Please give every entry again, exactly as it reads.

Stored items:
----------
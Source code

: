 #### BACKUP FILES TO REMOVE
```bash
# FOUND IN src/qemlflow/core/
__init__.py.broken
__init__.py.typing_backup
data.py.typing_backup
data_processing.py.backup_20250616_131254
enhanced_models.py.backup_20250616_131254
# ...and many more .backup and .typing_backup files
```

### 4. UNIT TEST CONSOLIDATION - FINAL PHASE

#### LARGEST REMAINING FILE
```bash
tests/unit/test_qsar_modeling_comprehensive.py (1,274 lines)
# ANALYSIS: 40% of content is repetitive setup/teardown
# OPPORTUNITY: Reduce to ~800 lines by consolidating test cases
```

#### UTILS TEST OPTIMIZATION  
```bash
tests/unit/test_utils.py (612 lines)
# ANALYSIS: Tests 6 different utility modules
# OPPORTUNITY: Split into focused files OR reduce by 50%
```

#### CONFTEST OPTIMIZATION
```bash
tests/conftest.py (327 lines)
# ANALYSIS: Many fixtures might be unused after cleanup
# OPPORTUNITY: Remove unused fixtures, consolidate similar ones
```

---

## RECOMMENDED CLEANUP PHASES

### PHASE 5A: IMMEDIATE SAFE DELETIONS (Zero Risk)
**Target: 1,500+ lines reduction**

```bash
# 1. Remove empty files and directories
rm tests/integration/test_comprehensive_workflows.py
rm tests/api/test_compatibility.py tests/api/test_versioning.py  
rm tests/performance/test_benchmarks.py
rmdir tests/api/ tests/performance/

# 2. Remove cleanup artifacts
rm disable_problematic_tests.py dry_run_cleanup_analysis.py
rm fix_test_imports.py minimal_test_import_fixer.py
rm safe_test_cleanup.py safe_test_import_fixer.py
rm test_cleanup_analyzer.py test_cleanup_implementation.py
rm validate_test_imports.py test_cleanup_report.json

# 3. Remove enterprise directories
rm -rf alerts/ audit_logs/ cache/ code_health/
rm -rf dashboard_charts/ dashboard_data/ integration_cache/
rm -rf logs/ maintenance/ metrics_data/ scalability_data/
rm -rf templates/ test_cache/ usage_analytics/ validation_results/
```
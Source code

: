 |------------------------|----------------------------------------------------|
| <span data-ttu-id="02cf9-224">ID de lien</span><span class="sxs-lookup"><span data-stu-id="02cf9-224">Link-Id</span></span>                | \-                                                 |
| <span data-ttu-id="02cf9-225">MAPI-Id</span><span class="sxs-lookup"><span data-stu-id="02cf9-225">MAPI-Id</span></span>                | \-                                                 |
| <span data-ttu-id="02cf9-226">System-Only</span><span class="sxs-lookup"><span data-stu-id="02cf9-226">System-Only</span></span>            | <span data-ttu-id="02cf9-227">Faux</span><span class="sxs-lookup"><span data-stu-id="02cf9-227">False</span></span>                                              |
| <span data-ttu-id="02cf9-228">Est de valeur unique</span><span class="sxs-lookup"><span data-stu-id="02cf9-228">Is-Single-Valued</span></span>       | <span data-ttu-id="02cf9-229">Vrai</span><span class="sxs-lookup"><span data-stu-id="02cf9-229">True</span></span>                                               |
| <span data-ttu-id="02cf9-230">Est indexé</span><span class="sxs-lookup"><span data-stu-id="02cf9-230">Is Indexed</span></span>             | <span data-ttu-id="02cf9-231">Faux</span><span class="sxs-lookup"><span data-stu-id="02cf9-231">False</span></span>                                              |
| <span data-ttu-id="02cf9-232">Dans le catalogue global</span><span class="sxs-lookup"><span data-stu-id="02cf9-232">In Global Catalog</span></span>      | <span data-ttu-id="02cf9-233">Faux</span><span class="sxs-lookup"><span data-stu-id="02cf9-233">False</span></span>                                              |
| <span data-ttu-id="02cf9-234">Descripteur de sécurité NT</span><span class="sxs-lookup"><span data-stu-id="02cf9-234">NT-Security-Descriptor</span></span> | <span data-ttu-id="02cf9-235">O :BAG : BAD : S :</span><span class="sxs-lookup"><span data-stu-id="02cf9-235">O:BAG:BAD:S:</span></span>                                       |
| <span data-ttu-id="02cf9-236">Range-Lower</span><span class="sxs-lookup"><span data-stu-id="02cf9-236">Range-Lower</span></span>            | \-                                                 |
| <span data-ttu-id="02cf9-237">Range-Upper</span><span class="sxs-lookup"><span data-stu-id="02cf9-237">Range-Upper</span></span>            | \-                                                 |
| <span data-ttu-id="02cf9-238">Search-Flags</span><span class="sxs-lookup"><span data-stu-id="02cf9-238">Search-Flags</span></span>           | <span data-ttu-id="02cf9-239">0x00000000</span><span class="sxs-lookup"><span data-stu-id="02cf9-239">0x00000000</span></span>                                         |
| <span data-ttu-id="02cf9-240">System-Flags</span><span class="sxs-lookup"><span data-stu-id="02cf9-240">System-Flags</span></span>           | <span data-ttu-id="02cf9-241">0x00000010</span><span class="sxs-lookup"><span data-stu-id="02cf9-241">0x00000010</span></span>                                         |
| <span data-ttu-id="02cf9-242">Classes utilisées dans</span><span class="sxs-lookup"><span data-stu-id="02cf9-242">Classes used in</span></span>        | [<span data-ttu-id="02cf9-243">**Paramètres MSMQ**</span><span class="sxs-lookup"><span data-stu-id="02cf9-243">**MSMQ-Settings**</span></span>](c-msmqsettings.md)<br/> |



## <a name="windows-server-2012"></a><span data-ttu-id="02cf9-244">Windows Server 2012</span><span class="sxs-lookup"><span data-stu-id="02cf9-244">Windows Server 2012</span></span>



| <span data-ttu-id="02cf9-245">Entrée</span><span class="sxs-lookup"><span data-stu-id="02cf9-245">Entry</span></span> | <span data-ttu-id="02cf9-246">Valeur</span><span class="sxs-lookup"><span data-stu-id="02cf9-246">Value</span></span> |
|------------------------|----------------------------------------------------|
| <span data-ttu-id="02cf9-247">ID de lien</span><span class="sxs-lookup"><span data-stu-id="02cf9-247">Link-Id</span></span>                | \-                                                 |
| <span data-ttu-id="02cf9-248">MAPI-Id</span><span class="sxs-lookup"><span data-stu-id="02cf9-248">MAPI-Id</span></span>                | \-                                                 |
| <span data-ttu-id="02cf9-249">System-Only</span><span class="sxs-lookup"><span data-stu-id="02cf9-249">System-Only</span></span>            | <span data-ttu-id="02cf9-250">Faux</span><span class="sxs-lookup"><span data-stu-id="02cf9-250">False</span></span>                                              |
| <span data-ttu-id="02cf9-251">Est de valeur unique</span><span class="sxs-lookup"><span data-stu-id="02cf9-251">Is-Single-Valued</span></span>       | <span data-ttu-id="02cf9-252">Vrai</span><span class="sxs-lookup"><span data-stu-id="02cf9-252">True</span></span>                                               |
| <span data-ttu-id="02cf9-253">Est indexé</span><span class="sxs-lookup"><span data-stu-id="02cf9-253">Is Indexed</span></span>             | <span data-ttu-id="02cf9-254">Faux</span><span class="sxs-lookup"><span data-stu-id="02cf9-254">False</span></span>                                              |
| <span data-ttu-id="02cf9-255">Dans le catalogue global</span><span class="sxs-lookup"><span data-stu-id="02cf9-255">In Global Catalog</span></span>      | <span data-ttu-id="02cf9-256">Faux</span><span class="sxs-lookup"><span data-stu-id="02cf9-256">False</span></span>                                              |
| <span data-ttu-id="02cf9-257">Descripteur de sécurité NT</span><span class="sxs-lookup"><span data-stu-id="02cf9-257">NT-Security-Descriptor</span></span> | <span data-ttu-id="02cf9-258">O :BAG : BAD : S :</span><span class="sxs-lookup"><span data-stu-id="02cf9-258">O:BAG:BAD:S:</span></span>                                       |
----------
EXPECTED OUTPUT:
Source code

: #### BACKUP FILES TO REMOVE
```bash
# FOUND IN src/qemlflow/core/
__init__.py.broken
__init__.py.typing_backup
data.py.typing_backup
data_processing.py.backup_20250616_131254
enhanced_models.py.backup_20250616_131254
# ...and many more .backup and .typing_backup files
```

### 4. UNIT TEST CONSOLIDATION - FINAL PHASE

#### LARGEST REMAINING FILE
```bash
tests/unit/test_qsar_modeling_comprehensive.py (1,274 lines)
# ANALYSIS: 40% of content is repetitive setup/teardown
# OPPORTUNITY: Reduce to ~800 lines by consolidating test cases
```

#### UTILS TEST OPTIMIZATION  
```bash
tests/unit/test_utils.py (612 lines)
# ANALYSIS: Tests 6 different utility modules
# OPPORTUNITY: Split into focused files OR reduce by 50%
```

#### CONFTEST OPTIMIZATION
```bash
tests/conftest.py (327 lines)
# ANALYSIS: Many fixtures might be unused after cleanup
# OPPORTUNITY: Remove unused fixtures, consolidate similar ones
```

---

## RECOMMENDED CLEANUP PHASES

### PHASE 5A: IMMEDIATE SAFE DELETIONS (Zero Risk)
**Target: 1,500+ lines reduction**

```bash
# 1. Remove empty files and directories
rm tests/integration/test_comprehensive_workflows.py
rm tests/api/test_compatibility.py tests/api/test_versioning.py  
rm tests/performance/test_benchmarks.py
rmdir tests/api/ tests/performance/

# 2. Remove cleanup artifacts
rm disable_problematic_tests.py dry_run_cleanup_analysis.py
rm fix_test_imports.py minimal_test_import_fixer.py
rm safe_test_cleanup.py safe_test_import_fixer.py
rm test_cleanup_analyzer.py test_cleanup_implementation.py
rm validate_test_imports.py test_cleanup_report.json

# 3. Remove enterprise directories
rm -rf alerts/ audit_logs/ cache/ code_health/
rm -rf dashboard_charts/ dashboard_data/ integration_cache/
rm -rf logs/ maintenance/ metrics_data/ scalability_data/
rm -rf templates/ test_cache/ usage_analytics/ validation_results/
```
Source code

: |------------------------|----------------------------------------------------|
| <span data-ttu-id="02cf9-224">ID de lien</span><span class="sxs-lookup"><span data-stu-id="02cf9-224">Link-Id</span></span>                | \-                                                 |
| <span data-ttu-id="02cf9-225">MAPI-Id</span><span class="sxs-lookup"><span data-stu-id="02cf9-225">MAPI-Id</span></span>                | \-                                                 |
| <span data-ttu-id="02cf9-226">System-Only</span><span class="sxs-lookup"><span data-stu-id="02cf9-226">System-Only</span></span>            | <span data-ttu-id="02cf9-227">Faux</span><span class="sxs-lookup"><span data-stu-id="02cf9-227">False</span></span>                                              |
| <span data-ttu-id="02cf9-228">Est de valeur unique</span><span class="sxs-lookup"><span data-stu-id="02cf9-228">Is-Single-Valued</span></span>       | <span data-ttu-id="02cf9-229">Vrai</span><span class="sxs-lookup"><span data-stu-id="02cf9-229">True</span></span>                                               |
| <span data-ttu-id="02cf9-230">Est indexé</span><span class="sxs-lookup"><span data-stu-id="02cf9-230">Is Indexed</span></span>             | <span data-ttu-id="02cf9-231">Faux</span><span class="sxs-lookup"><span data-stu-id="02cf9-231">False</span></span>                                              |
| <span data-ttu-id="02cf9-232">Dans le catalogue global</span><span class="sxs-lookup"><span data-stu-id="02cf9-232">In Global Catalog</span></span>      | <span data-ttu-id="02cf9-233">Faux</span><span class="sxs-lookup"><span data-stu-id="02cf9-233">False</span></span>                                              |
| <span data-ttu-id="02cf9-234">Descripteur de sécurité NT</span><span class="sxs-lookup"><span data-stu-id="02cf9-234">NT-Security-Descriptor</span></span> | <span data-ttu-id="02cf9-235">O :BAG : BAD : S :</span><span class="sxs-lookup"><span data-stu-id="02cf9-235">O:BAG:BAD:S:</span></span>                                       |
| <span data-ttu-id="02cf9-236">Range-Lower</span><span class="sxs-lookup"><span data-stu-id="02cf9-236">Range-Lower</span></span>            | \-                                                 |
| <span data-ttu-id="02cf9-237">Range-Upper</span><span class="sxs-lookup"><span data-stu-id="02cf9-237">Range-Upper</span></span>            | \-                                                 |
| <span data-ttu-id="02cf9-238">Search-Flags</span><span class="sxs-lookup"><span data-stu-id="02cf9-238">Search-Flags</span></span>           | <span data-ttu-id="02cf9-239">0x00000000</span><span class="sxs-lookup"><span data-stu-id="02cf9-239">0x00000000</span></span>                                         |
| <span data-ttu-id="02cf9-240">System-Flags</span><span class="sxs-lookup"><span data-stu-id="02cf9-240">System-Flags</span></span>           | <span data-ttu-id="02cf9-241">0x00000010</span><span class="sxs-lookup"><span data-stu-id="02cf9-241">0x00000010</span></span>                                         |
| <span data-ttu-id="02cf9-242">Classes utilisées dans</span><span class="sxs-lookup"><span data-stu-id="02cf9-242">Classes used in</span></span>        | [<span data-ttu-id="02cf9-243">**Paramètres MSMQ**</span><span class="sxs-lookup"><span data-stu-id="02cf9-243">**MSMQ-Settings**</span></span>](c-msmqsettings.md)<br/> |



## <a name="windows-server-2012"></a><span data-ttu-id="02cf9-244">Windows Server 2012</span><span class="sxs-lookup"><span data-stu-id="02cf9-244">Windows Server 2012</span></span>



| <span data-ttu-id="02cf9-245">Entrée</span><span class="sxs-lookup"><span data-stu-id="02cf9-245">Entry</span></span> | <span data-ttu-id="02cf9-246">Valeur</span><span class="sxs-lookup"><span data-stu-id="02cf9-246">Value</span></span> |
|------------------------|----------------------------------------------------|
| <span data-ttu-id="02cf9-247">ID de lien</span><span class="sxs-lookup"><span data-stu-id="02cf9-247">Link-Id</span></span>                | \-                                                 |
| <span data-ttu-id="02cf9-248">MAPI-Id</span><span class="sxs-lookup"><span data-stu-id="02cf9-248">MAPI-Id</span></span>                | \-                                                 |
| <span data-ttu-id="02cf9-249">System-Only</span><span class="sxs-lookup"><span data-stu-id="02cf9-249">System-Only</span></span>            | <span data-ttu-id="02cf9-250">Faux</span><span class="sxs-lookup"><span data-stu-id="02cf9-250">False</span></span>                                              |
| <span data-ttu-id="02cf9-251">Est de valeur unique</span><span class="sxs-lookup"><span data-stu-id="02cf9-251">Is-Single-Valued</span></span>       | <span data-ttu-id="02cf9-252">Vrai</span><span class="sxs-lookup"><span data-stu-id="02cf9-252">True</span></span>                                               |
| <span data-ttu-id="02cf9-253">Est indexé</span><span class="sxs-lookup"><span data-stu-id="02cf9-253">Is Indexed</span></span>             | <span data-ttu-id="02cf9-254">Faux</span><span class="sxs-lookup"><span data-stu-id="02cf9-254">False</span></span>                                              |
| <span data-ttu-id="02cf9-255">Dans le catalogue global</span><span class="sxs-lookup"><span data-stu-id="02cf9-255">In Global Catalog</span></span>      | <span data-ttu-id="02cf9-256">Faux</span><span class="sxs-lookup"><span data-stu-id="02cf9-256">False</span></span>                                              |
| <span data-ttu-id="02cf9-257">Descripteur de sécurité NT</span><span class="sxs-lookup"><span data-stu-id="02cf9-257">NT-Security-Descriptor</span></span> | <span data-ttu-id="02cf9-258">O :BAG : BAD : S :</span><span class="sxs-lookup"><span data-stu-id="02cf9-258">O:BAG:BAD:S:</span></span>                                       |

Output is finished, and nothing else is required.